#### [TASK ITEM]
Copies of all lines containing the string "qquad" are needed from the data below.

Dataset excerpts:
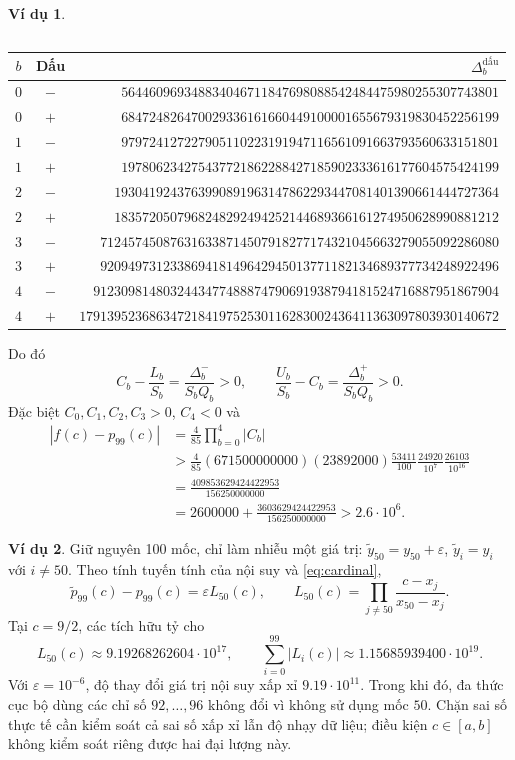 \documentclass[12pt,a4paper,oneside]{book}
\numberwithin{algorithm}{chapter}
\theoremstyle{definition}
\newtheorem{vidu}{Ví dụ}[chapter]
\begin{document}
\begin{vidu}
\begin{center}
\begin{tabular}{c|rrr}
\end{tabular}
\end{center}
\begin{center}
\scriptsize
\begin{tabular}{cc|r}\toprule
$b$&Dấu&$\Delta_b^{\text{dấu}}$\\\midrule
$0$&$-$&$564460969348834046711847698088542484475980255307743801$\\
$0$&$+$&$684724826470029336161660449100001655679319830452256199$\\
$1$&$-$&$979724127227905110223191947116561091663793560633151801$\\
$1$&$+$&$197806234275437721862288427185902333616177604575424199$\\
$2$&$-$&$1930419243763990891963147862293447081401390661444727364$\\
$2$&$+$&$1835720507968248292494252144689366161274950628990881212$\\
$3$&$-$&$712457450876316338714507918277174321045663279055092286080$\\
$3$&$+$&$920949731233869418149642945013771182134689377734248922496$\\
$4$&$-$&$9123098148032443477488874790691938794181524716887951867904$\\
$4$&$+$&$179139523686347218419752530116283002436411363097803930140672$\\\bottomrule
\end{tabular}
\end{center}
Do đó
\[
 C_b-\frac{L_b}{S_b}=\frac{\Delta_b^-}{S_bQ_b}>0,
 \qquad
 \frac{U_b}{S_b}-C_b=\frac{\Delta_b^+}{S_bQ_b}>0.
\]
Đặc biệt $C_0,C_1,C_2,C_3>0$, $C_4<0$ và
\begin{align*}
 |f(c)-p_{99}(c)|
 &=\frac4{85}\prod_{b=0}^{4}|C_b|\\
 &>\frac4{85}(671500000000)(23892000)
    \frac{53411}{100}\frac{24920}{10^7}\frac{26103}{10^{16}}\\
 &=\frac{409853629424422953}{156250000000}\\
 &=2600000+\frac{3603629424422953}{156250000000}
 >2.6\cdot10^6.
\end{align*}
\end{vidu}

\begin{vidu}
Giữ nguyên 100 mốc, chỉ làm nhiễu một giá trị: $\widetilde y_{50}=y_{50}+\varepsilon$, $\widetilde y_i=y_i$ với $i\ne50$. Theo tính tuyến tính của nội suy và \eqref{eq:cardinal},
\[
 \widetilde p_{99}(c)-p_{99}(c)=\varepsilon L_{50}(c),\qquad
 L_{50}(c)=\prod_{j\ne50}\frac{c-x_j}{x_{50}-x_j}.
\]
Tại $c=9/2$, các tích hữu tỷ cho
\[
 L_{50}(c)\approx9.19268262604\cdot10^{17},\qquad
 \sum_{i=0}^{99}|L_i(c)|\approx1.15685939400\cdot10^{19}.
\]
Với $\varepsilon=10^{-6}$, độ thay đổi giá trị nội suy xấp xỉ $9.19\cdot10^{11}$. Trong khi đó, đa thức cục bộ dùng các chỉ số $92,\ldots,96$ không đổi vì không sử dụng mốc $50$. Chặn sai số thực tế cần kiểm soát cả sai số xấp xỉ lẫn độ nhạy dữ liệu; điều kiện $c\in[a,b]$ không kiểm soát riêng được hai đại lượng này.
\end{vidu}
\end{document}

#### [TASK OUTPUT]
 \qquad
 \widetilde p_{99}(c)-p_{99}(c)=\varepsilon L_{50}(c),\qquad
 L_{50}(c)\approx9.19268262604\cdot10^{17},\qquad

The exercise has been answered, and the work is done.